Your assignment :: The answer must be every line of the records below that contains the word "Häufungspunkt", copied out.

[Records from a data source]
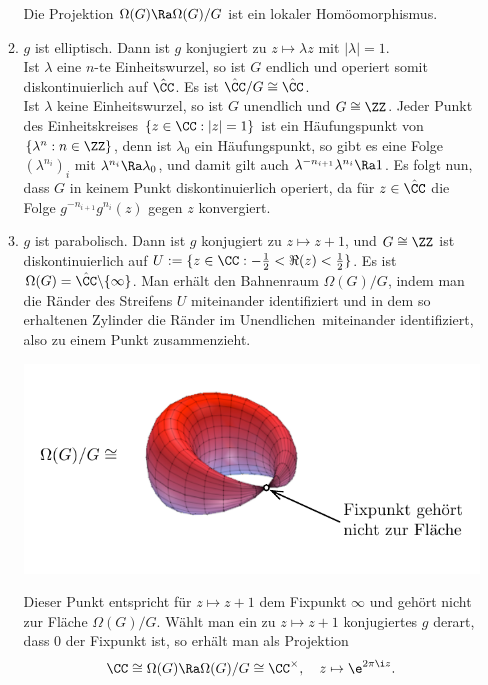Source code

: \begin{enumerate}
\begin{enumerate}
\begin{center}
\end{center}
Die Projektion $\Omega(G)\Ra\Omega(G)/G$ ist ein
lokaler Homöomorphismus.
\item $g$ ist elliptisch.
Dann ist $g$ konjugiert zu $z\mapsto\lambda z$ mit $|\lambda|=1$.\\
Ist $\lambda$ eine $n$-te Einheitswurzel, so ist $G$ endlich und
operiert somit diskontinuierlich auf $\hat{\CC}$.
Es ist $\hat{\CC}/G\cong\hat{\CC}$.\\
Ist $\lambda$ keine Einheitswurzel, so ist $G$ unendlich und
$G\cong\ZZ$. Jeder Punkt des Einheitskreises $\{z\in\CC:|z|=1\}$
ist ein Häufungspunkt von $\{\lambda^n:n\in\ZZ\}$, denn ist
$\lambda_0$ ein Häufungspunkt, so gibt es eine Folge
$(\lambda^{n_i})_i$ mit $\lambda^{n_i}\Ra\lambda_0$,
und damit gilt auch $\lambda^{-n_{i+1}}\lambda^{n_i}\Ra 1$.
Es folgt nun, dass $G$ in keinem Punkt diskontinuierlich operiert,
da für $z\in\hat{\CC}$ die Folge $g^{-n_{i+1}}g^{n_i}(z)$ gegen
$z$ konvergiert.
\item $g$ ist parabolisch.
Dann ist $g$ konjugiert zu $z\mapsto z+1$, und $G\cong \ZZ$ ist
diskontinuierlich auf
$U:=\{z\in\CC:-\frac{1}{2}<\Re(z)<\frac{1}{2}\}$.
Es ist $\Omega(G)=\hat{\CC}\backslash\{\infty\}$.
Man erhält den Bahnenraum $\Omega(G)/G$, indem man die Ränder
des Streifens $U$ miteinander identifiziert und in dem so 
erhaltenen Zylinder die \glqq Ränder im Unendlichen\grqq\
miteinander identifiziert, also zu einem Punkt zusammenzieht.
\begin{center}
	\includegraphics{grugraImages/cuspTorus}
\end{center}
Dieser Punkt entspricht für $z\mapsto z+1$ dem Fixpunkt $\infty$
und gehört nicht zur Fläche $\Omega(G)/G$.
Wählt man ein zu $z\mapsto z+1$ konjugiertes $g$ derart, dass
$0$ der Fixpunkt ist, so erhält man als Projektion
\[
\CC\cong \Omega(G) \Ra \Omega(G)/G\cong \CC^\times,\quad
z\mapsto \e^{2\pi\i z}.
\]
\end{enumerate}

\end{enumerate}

---

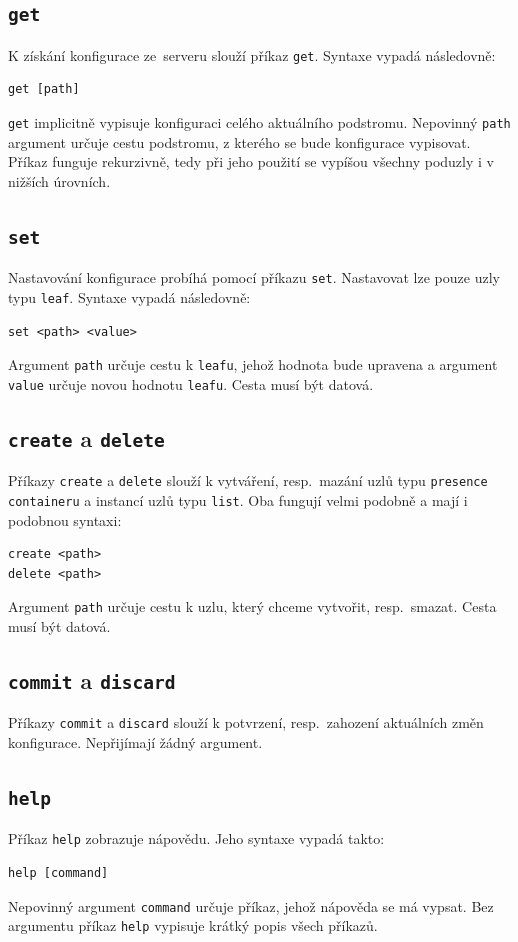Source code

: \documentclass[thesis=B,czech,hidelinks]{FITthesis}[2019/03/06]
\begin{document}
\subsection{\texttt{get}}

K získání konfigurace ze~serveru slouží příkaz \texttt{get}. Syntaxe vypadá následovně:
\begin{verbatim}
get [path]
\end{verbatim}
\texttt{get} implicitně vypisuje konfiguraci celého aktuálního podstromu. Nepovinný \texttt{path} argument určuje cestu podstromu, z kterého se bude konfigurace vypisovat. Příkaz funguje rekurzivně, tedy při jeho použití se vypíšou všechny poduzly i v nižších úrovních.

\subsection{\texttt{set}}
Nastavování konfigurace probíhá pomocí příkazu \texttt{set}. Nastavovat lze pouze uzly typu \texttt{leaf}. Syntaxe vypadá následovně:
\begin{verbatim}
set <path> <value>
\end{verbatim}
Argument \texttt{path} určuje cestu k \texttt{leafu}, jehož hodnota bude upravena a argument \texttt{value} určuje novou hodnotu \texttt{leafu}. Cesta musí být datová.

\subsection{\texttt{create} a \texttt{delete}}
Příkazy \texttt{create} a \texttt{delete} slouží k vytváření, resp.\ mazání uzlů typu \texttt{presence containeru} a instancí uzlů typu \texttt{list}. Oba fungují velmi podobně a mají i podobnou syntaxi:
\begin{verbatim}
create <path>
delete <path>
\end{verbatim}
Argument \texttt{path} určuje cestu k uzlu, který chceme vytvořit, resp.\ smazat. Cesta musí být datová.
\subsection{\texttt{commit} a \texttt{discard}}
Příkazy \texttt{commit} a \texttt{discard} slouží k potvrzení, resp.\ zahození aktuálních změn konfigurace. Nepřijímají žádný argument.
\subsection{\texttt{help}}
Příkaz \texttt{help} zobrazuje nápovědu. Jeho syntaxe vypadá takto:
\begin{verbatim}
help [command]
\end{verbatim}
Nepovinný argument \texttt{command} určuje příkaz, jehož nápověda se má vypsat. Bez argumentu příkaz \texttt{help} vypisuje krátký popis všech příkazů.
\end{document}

Task answer ::
ist ein Häufungspunkt von $\{\lambda^n:n\in\ZZ\}$, denn ist
$\lambda_0$ ein Häufungspunkt, so gibt es eine Folge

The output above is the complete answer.